I have a basic remote debugger working in streamparse.debug
.
You can run it with python debug.py
and then connect to the port indicated
with telnet
or nc
, e.g.
telnet 7999
This will then bring you the pdb prompt.
So, the idea here is that set_trace()
would run inside a Spout or Bolt when
it crashes, and then you could connect using some fabric
magic (ssh into
appropriate worker, then run telnet/nc).
Celery has another good idea here, which is to use SIGUSR1/SIGUSR2 for logging and debugging, respectively.
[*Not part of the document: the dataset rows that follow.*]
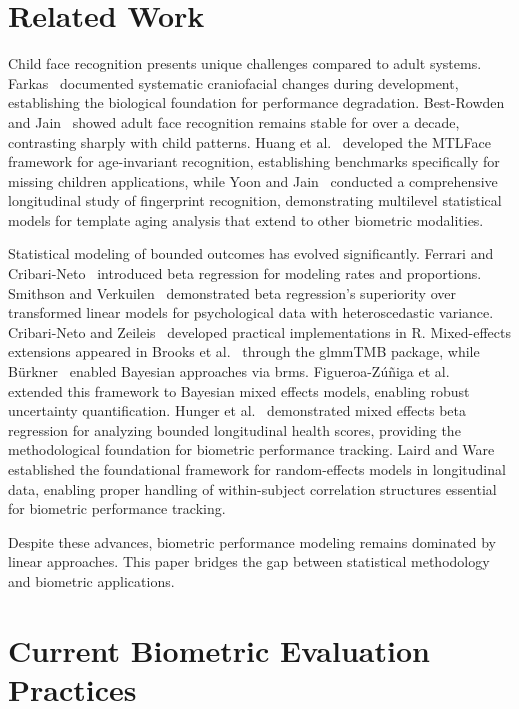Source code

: \documentclass[10pt,journal,compsoc]{IEEEtran}
\begin{document}
\section{Related Work}
\label{sec:related_work}

Child face recognition presents unique challenges compared to adult systems. Farkas~\cite{farkas1994} documented systematic craniofacial changes during development, establishing the biological foundation for performance degradation. Best-Rowden and Jain~\cite{bestrowden2018} showed adult face recognition remains stable for over a decade, contrasting sharply with child patterns. Huang et al.~\cite{huang2023} developed the MTLFace framework for age-invariant recognition, establishing benchmarks specifically for missing children applications, while Yoon and Jain~\cite{yoon2015} conducted a comprehensive longitudinal study of fingerprint recognition, demonstrating multilevel statistical models for template aging analysis that extend to other biometric modalities.

Statistical modeling of bounded outcomes has evolved significantly. Ferrari and Cribari-Neto~\cite{ferrari2004} introduced beta regression for modeling rates and proportions. Smithson and Verkuilen~\cite{smithson2006} demonstrated beta regression's superiority over transformed linear models for psychological data with heteroscedastic variance. Cribari-Neto and Zeileis~\cite{cribari2010} developed practical implementations in R. Mixed-effects extensions appeared in Brooks et al.~\cite{brooks2017} through the glmmTMB package, while B\"urkner~\cite{burkner2017} enabled Bayesian approaches via brms. Figueroa-Zúñiga et al.~\cite{figueroa2013} extended this framework to Bayesian mixed effects models, enabling robust uncertainty quantification. Hunger et al.~\cite{hunger2012} demonstrated mixed effects beta regression for analyzing bounded longitudinal health scores, providing the methodological foundation for biometric performance tracking. Laird and Ware~\cite{laird1982} established the foundational framework for random-effects models in longitudinal data, enabling proper handling of within-subject correlation structures essential for biometric performance tracking.

Despite these advances, biometric performance modeling remains dominated by linear approaches. This paper bridges the gap between statistical methodology and biometric applications.

\section{Current Biometric Evaluation Practices}
\label{sec:current_practices}
\end{document}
SIGUSR1 does a "cry" command, which dumps all current stack frames:
def install_cry_handler(sig='SIGUSR1'):
def cry_handler(*args):
"""Signal handler logging the stacktrace of all active threads."""
with in_sighandler():
safe_say(cry())
platforms.signals[sig] = cry_handler
Meanwhile, SIGUSR2 does an RDB command, which installs the socket-based PDB:
def install_rdb_handler(sig='SIGUSR2'):
def rdb_handler(*args):
"""Signal handler setting a rdb breakpoint at the current frame."""
with in_sighandler():
from celery.contrib.rdb import set_trace, _frame
frame = args[1] if args else _frame().f_back
set_trace(frame)
platforms.signals[sig] = rdb_handler
Pretty interesting. But there are still some open issues:
-
the pdb-over-socket thing is kinda icky; ideally it would be a true "client", but I have a feeling that doing this properly may be more effort than it's worth
-
given that there may be many failing Storm tasks (processes), are we going to want to be able to debug them all? or should the strategy be to find a single failing node and just go for that
-
will pdb-over-telnet work when within a shell session under fabric, remotely on another server?